What is expected » The result should be every line in the data below that carries the string "можете".

Provided data »
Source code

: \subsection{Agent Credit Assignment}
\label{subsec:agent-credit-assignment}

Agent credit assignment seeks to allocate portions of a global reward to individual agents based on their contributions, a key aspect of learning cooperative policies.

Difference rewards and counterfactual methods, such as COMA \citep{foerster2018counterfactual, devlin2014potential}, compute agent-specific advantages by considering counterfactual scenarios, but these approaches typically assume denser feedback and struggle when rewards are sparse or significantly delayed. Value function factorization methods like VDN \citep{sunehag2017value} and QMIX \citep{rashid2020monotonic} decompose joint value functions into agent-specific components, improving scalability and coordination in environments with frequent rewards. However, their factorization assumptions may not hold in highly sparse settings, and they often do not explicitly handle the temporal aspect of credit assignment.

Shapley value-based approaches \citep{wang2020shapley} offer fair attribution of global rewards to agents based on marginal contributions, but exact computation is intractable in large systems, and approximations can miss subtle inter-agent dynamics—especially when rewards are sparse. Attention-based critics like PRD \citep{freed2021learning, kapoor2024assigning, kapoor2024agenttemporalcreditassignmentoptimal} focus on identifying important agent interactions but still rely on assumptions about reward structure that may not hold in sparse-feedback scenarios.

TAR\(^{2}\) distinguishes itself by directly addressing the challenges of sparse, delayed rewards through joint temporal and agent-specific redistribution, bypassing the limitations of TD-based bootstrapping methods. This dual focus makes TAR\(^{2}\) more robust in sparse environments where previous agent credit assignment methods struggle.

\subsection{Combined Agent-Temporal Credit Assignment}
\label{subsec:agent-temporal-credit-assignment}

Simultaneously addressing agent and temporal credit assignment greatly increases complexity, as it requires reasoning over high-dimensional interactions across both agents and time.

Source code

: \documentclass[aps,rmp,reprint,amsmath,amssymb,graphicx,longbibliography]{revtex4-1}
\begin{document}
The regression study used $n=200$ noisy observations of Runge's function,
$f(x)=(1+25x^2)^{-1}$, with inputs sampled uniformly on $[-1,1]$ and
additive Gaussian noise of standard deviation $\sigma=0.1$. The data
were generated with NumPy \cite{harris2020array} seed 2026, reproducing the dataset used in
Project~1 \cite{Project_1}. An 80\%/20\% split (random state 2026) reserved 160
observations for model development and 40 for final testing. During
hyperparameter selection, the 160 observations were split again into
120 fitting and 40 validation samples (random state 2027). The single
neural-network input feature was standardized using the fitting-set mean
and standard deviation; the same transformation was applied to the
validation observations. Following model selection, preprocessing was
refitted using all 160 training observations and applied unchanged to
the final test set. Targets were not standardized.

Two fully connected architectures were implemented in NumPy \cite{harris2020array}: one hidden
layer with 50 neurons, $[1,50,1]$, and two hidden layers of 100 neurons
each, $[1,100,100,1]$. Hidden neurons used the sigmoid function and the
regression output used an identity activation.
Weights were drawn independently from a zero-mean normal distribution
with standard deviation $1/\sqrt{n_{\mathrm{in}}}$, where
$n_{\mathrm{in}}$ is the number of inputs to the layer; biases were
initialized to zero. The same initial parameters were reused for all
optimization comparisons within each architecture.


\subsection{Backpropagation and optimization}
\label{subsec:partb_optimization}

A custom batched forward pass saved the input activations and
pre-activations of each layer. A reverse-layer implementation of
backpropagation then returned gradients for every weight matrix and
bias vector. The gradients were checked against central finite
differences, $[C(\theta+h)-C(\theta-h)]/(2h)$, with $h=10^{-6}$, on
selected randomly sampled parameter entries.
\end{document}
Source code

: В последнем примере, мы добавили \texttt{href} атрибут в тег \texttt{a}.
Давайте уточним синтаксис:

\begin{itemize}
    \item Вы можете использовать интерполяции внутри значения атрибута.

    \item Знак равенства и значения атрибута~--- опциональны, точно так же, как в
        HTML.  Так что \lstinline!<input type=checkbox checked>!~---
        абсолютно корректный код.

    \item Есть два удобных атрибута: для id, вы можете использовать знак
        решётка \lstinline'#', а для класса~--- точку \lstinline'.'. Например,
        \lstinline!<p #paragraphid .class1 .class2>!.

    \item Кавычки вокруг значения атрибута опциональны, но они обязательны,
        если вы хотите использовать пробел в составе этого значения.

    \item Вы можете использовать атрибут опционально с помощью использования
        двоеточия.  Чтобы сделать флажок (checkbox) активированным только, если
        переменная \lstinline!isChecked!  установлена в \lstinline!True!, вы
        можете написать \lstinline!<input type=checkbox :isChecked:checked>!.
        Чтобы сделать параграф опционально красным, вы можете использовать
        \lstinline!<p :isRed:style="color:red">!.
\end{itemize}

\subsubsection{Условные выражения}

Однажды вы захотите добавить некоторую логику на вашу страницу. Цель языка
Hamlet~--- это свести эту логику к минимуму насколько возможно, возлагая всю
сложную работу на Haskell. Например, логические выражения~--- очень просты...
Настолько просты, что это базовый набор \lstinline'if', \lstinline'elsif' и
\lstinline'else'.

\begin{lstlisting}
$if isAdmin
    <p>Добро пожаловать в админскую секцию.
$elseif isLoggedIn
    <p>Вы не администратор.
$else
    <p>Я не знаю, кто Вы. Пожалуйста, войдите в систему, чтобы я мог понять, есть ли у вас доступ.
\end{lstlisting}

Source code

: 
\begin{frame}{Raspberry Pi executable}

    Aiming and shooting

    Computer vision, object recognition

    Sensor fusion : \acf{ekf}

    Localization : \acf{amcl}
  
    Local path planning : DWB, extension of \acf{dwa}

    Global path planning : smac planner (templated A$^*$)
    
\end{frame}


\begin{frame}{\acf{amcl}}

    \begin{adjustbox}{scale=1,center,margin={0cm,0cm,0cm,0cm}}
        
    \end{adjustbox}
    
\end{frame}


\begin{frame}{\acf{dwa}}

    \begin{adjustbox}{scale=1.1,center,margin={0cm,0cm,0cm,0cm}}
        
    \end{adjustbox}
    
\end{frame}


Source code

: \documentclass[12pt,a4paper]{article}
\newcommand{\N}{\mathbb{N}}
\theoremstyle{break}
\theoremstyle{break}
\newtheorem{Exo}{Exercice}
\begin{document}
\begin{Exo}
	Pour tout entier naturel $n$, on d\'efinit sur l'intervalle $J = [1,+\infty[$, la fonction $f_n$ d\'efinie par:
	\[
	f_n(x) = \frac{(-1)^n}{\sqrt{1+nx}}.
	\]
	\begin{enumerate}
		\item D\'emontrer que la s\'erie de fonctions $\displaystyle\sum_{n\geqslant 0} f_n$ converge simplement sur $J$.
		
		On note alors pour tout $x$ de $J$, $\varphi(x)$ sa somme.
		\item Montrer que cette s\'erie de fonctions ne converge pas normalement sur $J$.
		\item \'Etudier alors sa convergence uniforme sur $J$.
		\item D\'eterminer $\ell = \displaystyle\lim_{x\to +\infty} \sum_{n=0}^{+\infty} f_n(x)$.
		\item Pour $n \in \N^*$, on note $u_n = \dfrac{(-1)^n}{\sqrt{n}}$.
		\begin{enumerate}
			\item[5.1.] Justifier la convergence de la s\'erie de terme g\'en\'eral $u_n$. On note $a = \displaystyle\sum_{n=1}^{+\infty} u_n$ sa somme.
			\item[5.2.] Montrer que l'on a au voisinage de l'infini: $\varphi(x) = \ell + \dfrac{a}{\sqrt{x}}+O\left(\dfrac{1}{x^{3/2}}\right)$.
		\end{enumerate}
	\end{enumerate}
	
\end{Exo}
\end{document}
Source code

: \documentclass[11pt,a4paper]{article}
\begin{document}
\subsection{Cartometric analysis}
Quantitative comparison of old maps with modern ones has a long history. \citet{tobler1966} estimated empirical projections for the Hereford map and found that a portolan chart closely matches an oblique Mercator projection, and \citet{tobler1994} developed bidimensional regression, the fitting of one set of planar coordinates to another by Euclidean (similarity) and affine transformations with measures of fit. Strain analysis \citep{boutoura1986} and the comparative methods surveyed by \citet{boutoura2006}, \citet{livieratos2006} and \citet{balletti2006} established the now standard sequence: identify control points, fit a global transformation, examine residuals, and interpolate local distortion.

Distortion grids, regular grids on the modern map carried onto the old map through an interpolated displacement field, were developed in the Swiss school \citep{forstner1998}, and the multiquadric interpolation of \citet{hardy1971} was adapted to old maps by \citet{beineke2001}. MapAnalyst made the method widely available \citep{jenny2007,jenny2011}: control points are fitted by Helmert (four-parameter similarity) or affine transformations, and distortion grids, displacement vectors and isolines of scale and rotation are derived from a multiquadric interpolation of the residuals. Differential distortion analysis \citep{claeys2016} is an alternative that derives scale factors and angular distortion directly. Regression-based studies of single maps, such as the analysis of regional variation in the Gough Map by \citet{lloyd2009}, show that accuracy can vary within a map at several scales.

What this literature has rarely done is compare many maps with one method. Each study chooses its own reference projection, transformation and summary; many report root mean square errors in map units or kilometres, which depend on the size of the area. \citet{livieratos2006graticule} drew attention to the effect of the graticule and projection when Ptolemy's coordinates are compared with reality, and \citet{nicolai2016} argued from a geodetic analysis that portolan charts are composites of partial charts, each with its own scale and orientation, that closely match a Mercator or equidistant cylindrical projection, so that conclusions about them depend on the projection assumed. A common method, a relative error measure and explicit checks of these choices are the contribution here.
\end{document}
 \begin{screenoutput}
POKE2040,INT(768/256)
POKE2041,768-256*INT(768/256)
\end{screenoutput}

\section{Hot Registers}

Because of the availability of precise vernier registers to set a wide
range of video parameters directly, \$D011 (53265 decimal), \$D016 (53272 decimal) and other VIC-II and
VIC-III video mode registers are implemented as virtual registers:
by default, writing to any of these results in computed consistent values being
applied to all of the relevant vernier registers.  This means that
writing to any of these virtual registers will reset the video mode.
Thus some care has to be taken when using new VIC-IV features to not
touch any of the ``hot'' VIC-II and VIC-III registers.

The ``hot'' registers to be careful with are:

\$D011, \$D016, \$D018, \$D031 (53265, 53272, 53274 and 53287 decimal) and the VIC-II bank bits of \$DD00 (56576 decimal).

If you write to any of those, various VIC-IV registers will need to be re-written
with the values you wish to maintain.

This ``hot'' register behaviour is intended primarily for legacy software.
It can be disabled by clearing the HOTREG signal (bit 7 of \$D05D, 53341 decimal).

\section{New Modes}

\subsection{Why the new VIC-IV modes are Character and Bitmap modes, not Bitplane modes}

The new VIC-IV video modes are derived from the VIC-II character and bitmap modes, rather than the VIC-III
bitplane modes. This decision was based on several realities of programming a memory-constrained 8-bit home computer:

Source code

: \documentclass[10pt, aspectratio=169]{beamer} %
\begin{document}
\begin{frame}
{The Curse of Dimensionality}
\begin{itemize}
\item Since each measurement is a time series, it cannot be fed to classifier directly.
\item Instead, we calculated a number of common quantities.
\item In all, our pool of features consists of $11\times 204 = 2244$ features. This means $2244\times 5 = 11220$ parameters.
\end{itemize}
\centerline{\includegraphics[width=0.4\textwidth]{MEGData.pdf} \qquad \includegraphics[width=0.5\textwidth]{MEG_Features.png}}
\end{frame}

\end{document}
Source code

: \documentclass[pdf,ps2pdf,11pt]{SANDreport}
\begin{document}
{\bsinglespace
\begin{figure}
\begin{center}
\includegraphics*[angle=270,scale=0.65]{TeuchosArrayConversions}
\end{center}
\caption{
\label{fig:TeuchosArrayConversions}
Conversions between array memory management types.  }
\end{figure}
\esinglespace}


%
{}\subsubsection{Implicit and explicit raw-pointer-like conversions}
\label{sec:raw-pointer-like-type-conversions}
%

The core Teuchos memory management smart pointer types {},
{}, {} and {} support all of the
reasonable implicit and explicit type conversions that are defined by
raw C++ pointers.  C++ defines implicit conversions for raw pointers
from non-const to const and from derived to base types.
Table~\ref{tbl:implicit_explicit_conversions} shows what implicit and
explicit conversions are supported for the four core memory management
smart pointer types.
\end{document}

Solved problem »
    \item Вы можете использовать интерполяции внутри значения атрибута.
    \item Есть два удобных атрибута: для id, вы можете использовать знак
    \item Вы можете использовать атрибут опционально с помощью использования
        можете написать \lstinline!<input type=checkbox :isChecked:checked>!.
        Чтобы сделать параграф опционально красным, вы можете использовать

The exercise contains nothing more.